--- RECORDS SUPPLIED Enclosed Below ---
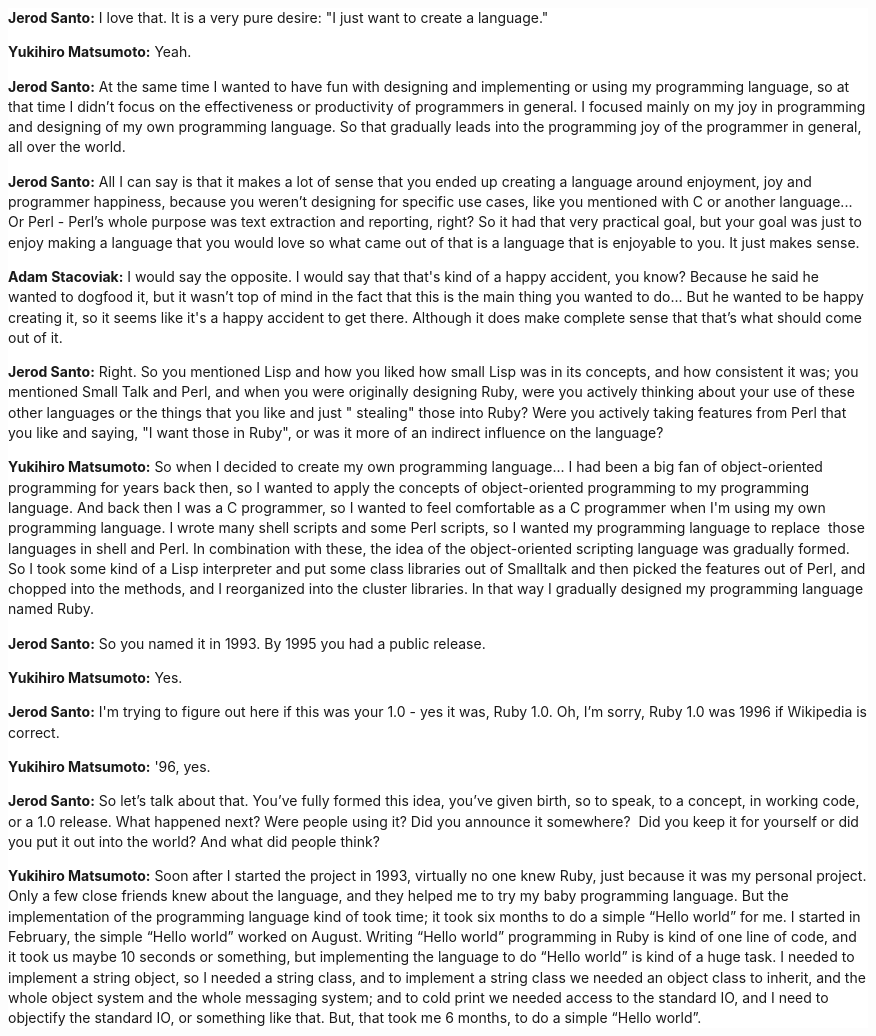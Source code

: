 **Jerod Santo:** I love that. It is a very pure desire: "I just want to create a language."

**Yukihiro Matsumoto:** Yeah.

**Jerod Santo:** At the same time I wanted to have fun with designing and implementing or using my programming language, so at that time I didn’t focus on the effectiveness or productivity of programmers in general. I focused mainly on my joy in programming and designing of my own programming language. So that gradually leads into the programming joy of the programmer in general, all over the world.

**Jerod Santo:** All I can say is that it makes a lot of sense that you ended up creating a language around enjoyment, joy and programmer happiness, because you weren’t designing for specific use cases, like you mentioned with C or another language... Or Perl - Perl’s whole purpose was text extraction and reporting, right? So it had that very practical goal, but your goal was just to enjoy making a language that you would love so what came out of that is a language that is enjoyable to you. It just makes sense.

**Adam Stacoviak:** I would say the opposite. I would say that that's kind of a happy accident, you know? Because he said he wanted to dogfood it, but it wasn’t top of mind in the fact that this is the main thing you wanted to do... But he wanted to be happy creating it, so it seems like it's a happy accident to get there. Although it does make complete sense that that’s what should come out of it.

**Jerod Santo:** Right. So you mentioned Lisp and how you liked how small Lisp was in its concepts, and how consistent it was; you mentioned Small Talk and Perl, and when you were originally designing Ruby, were you actively thinking about your use of these other languages or the things that you like and just " stealing" those into Ruby? Were you actively taking features from Perl that you like and saying, "I want those in Ruby", or was it more of an indirect influence on the language?

**Yukihiro Matsumoto:** So when I decided to create my own programming language... I had been a big fan of object-oriented programming for years back then, so I wanted to apply the concepts of object-oriented programming to my programming language. And back then I was a C programmer, so I wanted to feel comfortable as a C programmer when I'm using my own programming language. I wrote many shell scripts and some Perl scripts, so I wanted my programming language to replace  those languages in shell and Perl. In combination with these, the idea of the object-oriented scripting language was gradually formed. So I took some kind of a Lisp interpreter and put some class libraries out of Smalltalk and then picked the features out of Perl, and chopped into the methods, and I reorganized into the cluster libraries. In that way I gradually designed my programming language named Ruby.

**Jerod Santo:** So you named it in 1993. By 1995 you had a public release.

**Yukihiro Matsumoto:** Yes.

**Jerod Santo:** I'm trying to figure out here if this was your 1.0 - yes it was, Ruby 1.0. Oh, I’m sorry, Ruby 1.0 was 1996 if Wikipedia is correct.

**Yukihiro Matsumoto:** '96, yes.

**Jerod Santo:** So let’s talk about that. You’ve fully formed this idea, you’ve given birth, so to speak, to a concept, in working code, or a 1.0 release. What happened next? Were people using it? Did you announce it somewhere?  Did you keep it for yourself or did you put it out into the world? And what did people think?

**Yukihiro Matsumoto:** Soon after I started the project in 1993, virtually no one knew Ruby, just because it was my personal project. Only a few close friends knew about the language, and they helped me to try my baby programming language. But the implementation of the programming language kind of took time; it took six months to do a simple “Hello world” for me. I started in February, the simple “Hello world” worked on August. Writing “Hello world” programming in Ruby is kind of one line of code, and it took us maybe 10 seconds or something, but implementing the language to do “Hello world” is kind of a huge task. I needed to implement a string object, so I needed a string class, and to implement a string class we needed an object class to inherit, and the whole object system and the whole messaging system; and to cold print we needed access to the standard IO, and I need to objectify the standard IO, or something like that. But, that took me 6 months, to do a simple “Hello world”.

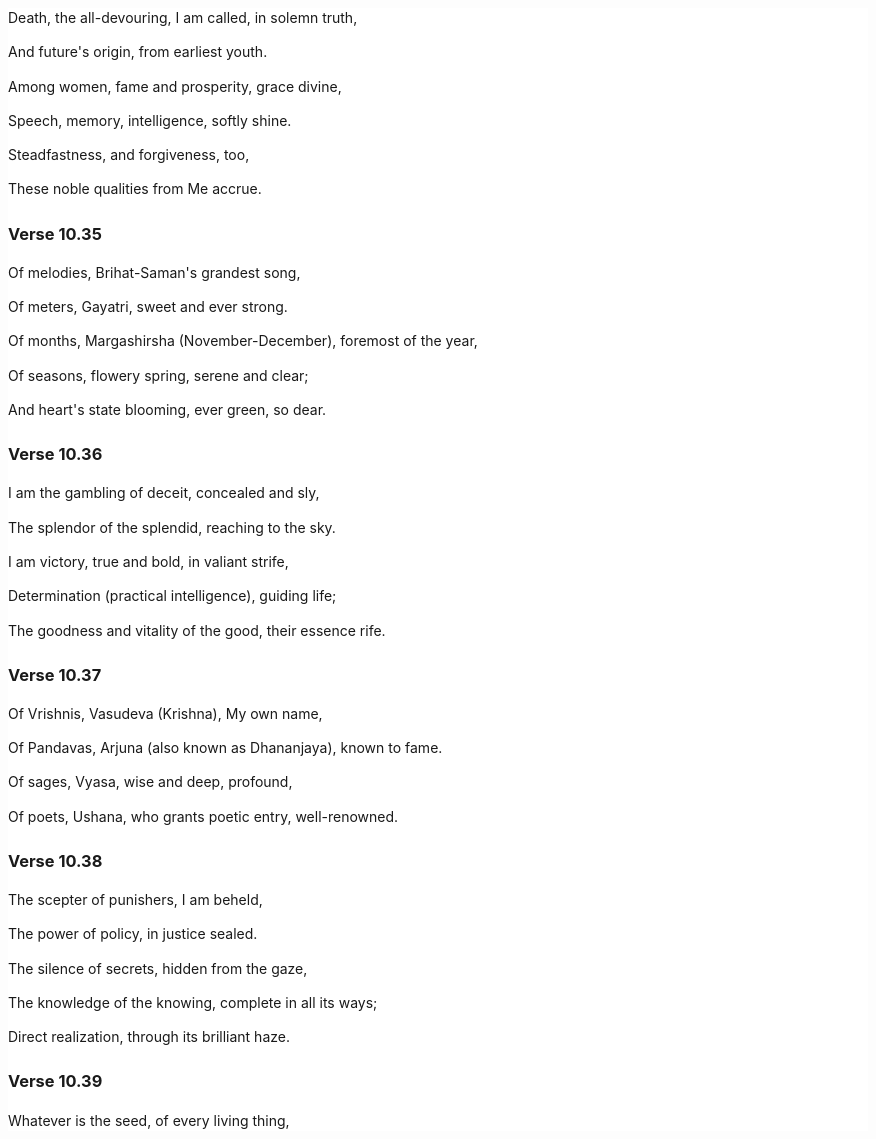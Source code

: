 Death, the all-devouring, I am called, in solemn truth,

And future's origin, from earliest youth.

Among women, fame and prosperity, grace divine,

Speech, memory, intelligence, softly shine.

Steadfastness, and forgiveness, too,

These noble qualities from Me accrue.

### Verse 10.35

Of melodies, Brihat-Saman's grandest song,

Of meters, Gayatri, sweet and ever strong.

Of months, Margashirsha (November-December), foremost of the year,

Of seasons, flowery spring, serene and clear;

And heart's state blooming, ever green, so dear.

### Verse 10.36

I am the gambling of deceit, concealed and sly,

The splendor of the splendid, reaching to the sky.

I am victory, true and bold, in valiant strife,

Determination (practical intelligence), guiding life;

The goodness and vitality of the good, their essence rife.

### Verse 10.37

Of Vrishnis, Vasudeva (Krishna), My own name,

Of Pandavas, Arjuna (also known as Dhananjaya), known to fame.

Of sages, Vyasa, wise and deep, profound,

Of poets, Ushana, who grants poetic entry, well-renowned.

### Verse 10.38

The scepter of punishers, I am beheld,

The power of policy, in justice sealed.

The silence of secrets, hidden from the gaze,

The knowledge of the knowing, complete in all its ways;

Direct realization, through its brilliant haze.

### Verse 10.39

Whatever is the seed, of every living thing,
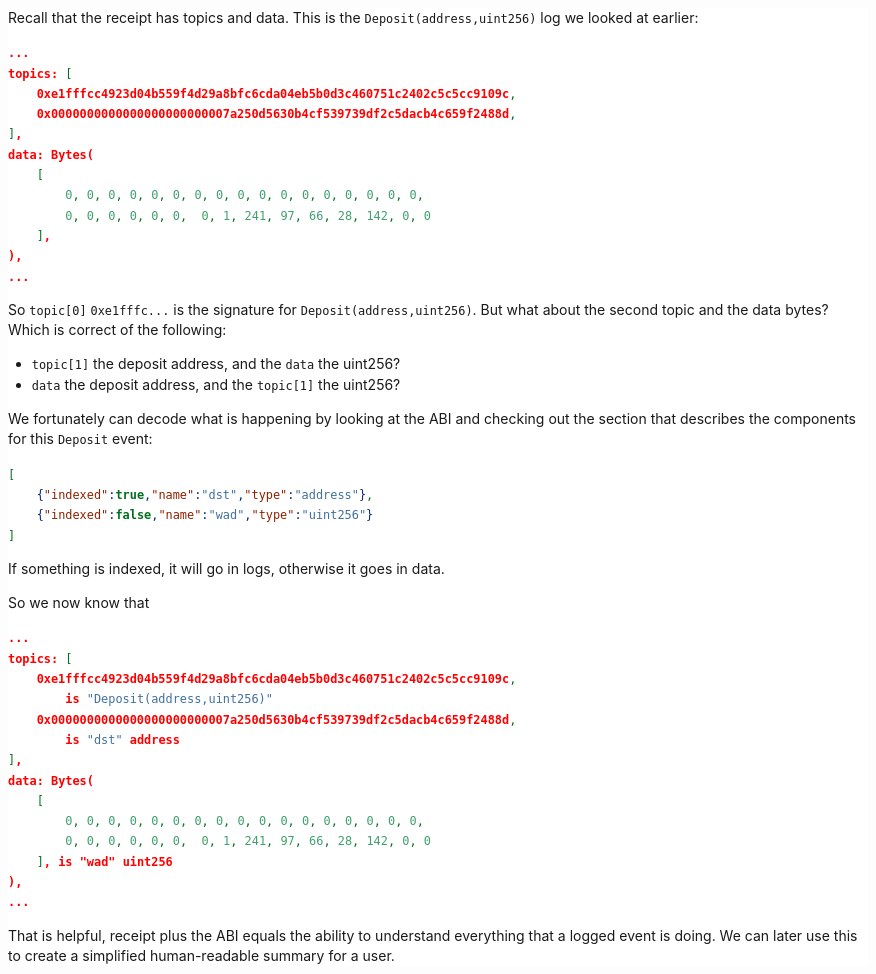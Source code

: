 Recall that the receipt has topics and data. This is the `Deposit(address,uint256)` log
we looked at earlier:
```json
...
topics: [
    0xe1fffcc4923d04b559f4d29a8bfc6cda04eb5b0d3c460751c2402c5c5cc9109c,
    0x0000000000000000000000007a250d5630b4cf539739df2c5dacb4c659f2488d,
],
data: Bytes(
    [
        0, 0, 0, 0, 0, 0, 0, 0, 0, 0, 0, 0, 0, 0, 0, 0, 0,
        0, 0, 0, 0, 0, 0,  0, 1, 241, 97, 66, 28, 142, 0, 0
    ],
),
...
```
So `topic[0]` `0xe1fffc...` is the signature for `Deposit(address,uint256)`. But what about the second
topic and the data bytes? Which is correct of the following:

- `topic[1]` the deposit address, and the `data` the uint256?
- `data` the deposit address, and the `topic[1]` the uint256?

We fortunately can decode what is happening by looking at the ABI and checking out the
section that describes the components for this `Deposit` event:

```json
[
    {"indexed":true,"name":"dst","type":"address"},
    {"indexed":false,"name":"wad","type":"uint256"}
]
```

If something is indexed, it will go in logs, otherwise it goes in data.

So we now know that

```json
...
topics: [
    0xe1fffcc4923d04b559f4d29a8bfc6cda04eb5b0d3c460751c2402c5c5cc9109c,
        is "Deposit(address,uint256)"
    0x0000000000000000000000007a250d5630b4cf539739df2c5dacb4c659f2488d,
        is "dst" address
],
data: Bytes(
    [
        0, 0, 0, 0, 0, 0, 0, 0, 0, 0, 0, 0, 0, 0, 0, 0, 0,
        0, 0, 0, 0, 0, 0,  0, 1, 241, 97, 66, 28, 142, 0, 0
    ], is "wad" uint256
),
...
```
That is helpful, receipt plus the ABI equals the ability to understand everything that a
logged event is doing.
We can later use this to create a simplified human-readable summary for a user.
--- End of Enclosed RECORDS SUPPLIED ---
:: ABOUT THIS TASK ::
Starting at the line that contains "Direct realization, through" and ending at the line that contains "section that describes", transcribe the material above exactly, excluding pictures.

:: ANSWER FOR THIS EXERCISE ::
Direct realization, through its brilliant haze.

### Verse 10.39

Whatever is the seed, of every living thing,
Source code

: Recall that the receipt has topics and data. This is the `Deposit(address,uint256)` log
we looked at earlier:
```json
...
topics: [
    0xe1fffcc4923d04b559f4d29a8bfc6cda04eb5b0d3c460751c2402c5c5cc9109c,
    0x0000000000000000000000007a250d5630b4cf539739df2c5dacb4c659f2488d,
],
data: Bytes(
    [
        0, 0, 0, 0, 0, 0, 0, 0, 0, 0, 0, 0, 0, 0, 0, 0, 0,
        0, 0, 0, 0, 0, 0,  0, 1, 241, 97, 66, 28, 142, 0, 0
    ],
),
...
```
So `topic[0]` `0xe1fffc...` is the signature for `Deposit(address,uint256)`. But what about the second
topic and the data bytes? Which is correct of the following:

- `topic[1]` the deposit address, and the `data` the uint256?
- `data` the deposit address, and the `topic[1]` the uint256?

We fortunately can decode what is happening by looking at the ABI and checking out the
section that describes the components for this `Deposit` event:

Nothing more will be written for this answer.